Sunday, November 26, 2017

Is there a term for a sentence with no (or implied) subject? If so, what?



Take this from Nick Cave's song 'Higgs Boson Blues':




She curses the queue at the Zulu. And moves on to Amazonia.




Is there a term for a sentence without a subject, or where the subject is implied from the previous sentence, like





And moves on to Amazonia.




This Quora (https://www.quora.com/In-formal-English-is-it-grammatically-correct-to-use-sentences-without-subjects-as-in-Went-home-late-Ate-biscuits) suggested that imperatives and exclamations often omit the subject, but the above sentence doesn't seem to fit as either of those, as it isn't an direction (like an imperative) or really exclaiming anything.



Is there a term for a sentence that has no subject, or implies the subject from the previous sentence?


Answer



"Sentence fragment", "dependent clause", and "phrase" apply, here. What you have there is improper punctuation of a single sentence.
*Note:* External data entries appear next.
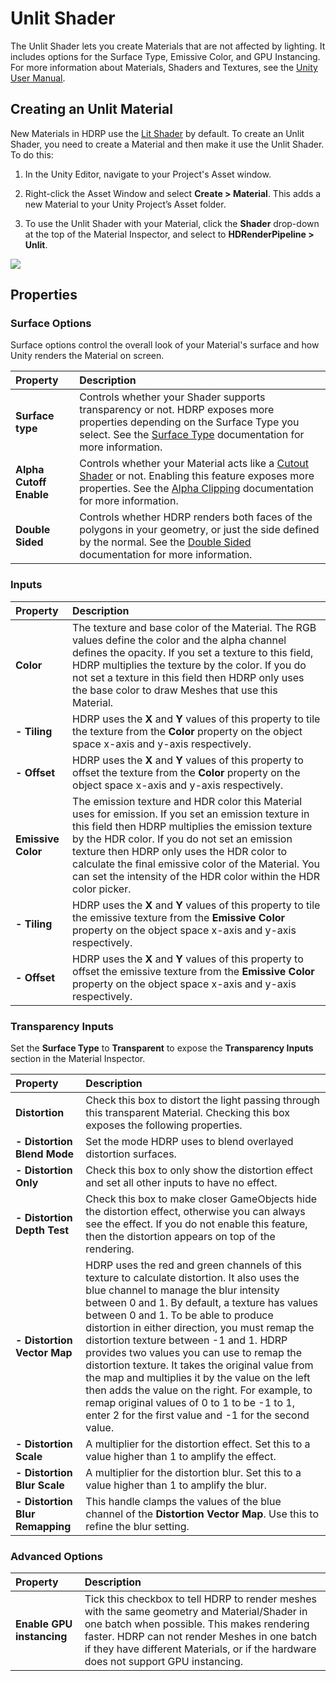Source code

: # Unlit Shader

The Unlit Shader lets you create Materials that are not affected by lighting. It includes options for the Surface Type, Emissive Color, and GPU Instancing. For more information about Materials, Shaders and Textures, see the [Unity User Manual](https://docs.unity3d.com/Manual/Shaders.html).

## Creating an Unlit Material

New Materials in HDRP use the [Lit Shader](Lit-Shader.html) by default. To create an Unlit Shader, you need to create a Material and then make it use the Unlit Shader. To do this:

1. In the Unity Editor, navigate to your Project's Asset window.

2. Right-click the Asset Window and select __Create > Material__. This adds a new Material to your Unity Project’s Asset folder. 

3. To use the Unlit Shader with your Material, click the __Shader__ drop-down at the top of the Material Inspector, and select to __HDRenderPipeline > Unlit__.

![](Images/UnlitShader1.png)

## Properties

### Surface Options

Surface options control the overall look of your Material's surface and how Unity renders the Material on screen. 

| Property| Description |
|:---|:---|
| **Surface type** | Controls whether your Shader supports transparency or not. HDRP exposes more properties depending on the Surface Type you select. See the [Surface Type](Surface-Type.html) documentation for more information. |
| **Alpha Cutoff Enable** | Controls whether your Material acts like a [Cutout Shader](https://docs.unity3d.com/Manual/StandardShaderMaterialParameterRenderingMode.html) or not. Enabling this feature exposes more properties. See the [Alpha Clipping](Alpha-Clipping.html) documentation for more information. |
| **Double Sided** | Controls whether HDRP renders both faces of the polygons in your geometry, or just the side defined by the normal. See the [Double Sided](Double-Sided.html) documentation for more information. |


### Inputs

| Property| Description |
|:---|:---|
| **Color** | The texture and base color of the Material. The RGB values define the color and the alpha channel defines the opacity. If you set a texture to this field, HDRP multiplies the texture by the color. If you do not set a texture in this field then HDRP only uses the base color to draw Meshes that use this Material.|
| **- Tiling** | HDRP uses the **X** and **Y** values of this property to tile the texture from the **Color** property on the object space x-axis and y-axis respectively. |
| **- Offset** | HDRP uses the **X** and **Y** values of this property to offset the texture from the **Color** property on the object space x-axis and y-axis respectively. |
| **Emissive Color** | The emission texture and HDR color this Material uses for emission. If you set an emission texture in this field then HDRP multiplies the emission texture by the HDR color. If you do not set an emission texture then HDRP only uses the HDR color to calculate the final emissive color of the Material. You can set the intensity of the HDR color within the HDR color picker. |
| **- Tiling** | HDRP uses the **X** and **Y** values of this property to tile the emissive texture from the **Emissive Color** property on the object space x-axis and y-axis respectively. |
| **- Offset** | HDRP uses the **X** and **Y** values of this property to offset the emissive texture from the **Emissive Color** property on the object space x-axis and y-axis respectively. |



### Transparency Inputs

Set the __Surface Type__ to __Transparent__ to expose the __Transparency Inputs__ section in the Material Inspector.

| Property| Description |
|:---|:---|
| **Distortion** | Check this box to distort the light passing through this transparent Material. Checking this box exposes the following properties. |
| **- Distortion Blend Mode** | Set the mode HDRP uses to blend overlayed distortion surfaces. |
| **- Distortion Only** | Check this box to only show the distortion effect and set all other inputs to have no effect. |
| **- Distortion Depth Test** | Check this box to make closer GameObjects hide the distortion effect, otherwise you can always see the effect. If you do not enable this feature, then the distortion appears on top of the rendering. |
| **- Distortion Vector Map** | HDRP uses the red and green channels of this texture to calculate distortion. It also uses the blue channel to manage the blur intensity between 0 and 1. By default, a texture has values between 0 and 1. To be able to produce distortion in either direction, you must remap the distortion texture between -1 and 1. HDRP provides two values you can use to remap the distortion texture. It takes the original value from the map and multiplies it by the value on the left then adds the value on the right. For example, to remap original values of 0 to 1 to be  -1 to 1, enter 2 for the first value and -1 for the second value. |
| **- Distortion Scale** | A multiplier for the distortion effect. Set this to a value higher than 1 to amplify the effect. |
| **- Distortion Blur Scale** | A multiplier for the distortion blur. Set this to a value higher than 1 to amplify the blur. |
| **- Distortion Blur Remapping** | This handle clamps the values of the blue channel of the **Distortion Vector Map**. Use this to refine the blur setting. |



### Advanced Options

| Property| Description |
|:---|:---|
| **Enable GPU instancing** | Tick this checkbox to tell HDRP to render meshes with the same geometry and Material/Shader in one batch when possible. This makes rendering faster. HDRP can not render Meshes in one batch if they have different Materials, or if the hardware does not support GPU instancing.  |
A "clause" is a section that has subject, verb, and whatever objects are required. A "phrase" is any chunk that holds a distinct meaning as a group. A "sentence fragment" is a clump of words masquerading as a sentence but that can't actually fulfill the requirements. A "dependent clause" requires another clause to function.



Your example's first part can stand alone, but the second part is a "dependent clause" since it 'borrows' the subject of the former to function.



(In this case, the reason the dependent clause appears to be a sentence is that it has been punctuated the way it has. Thus, this isn't a grammatical error but typographical.)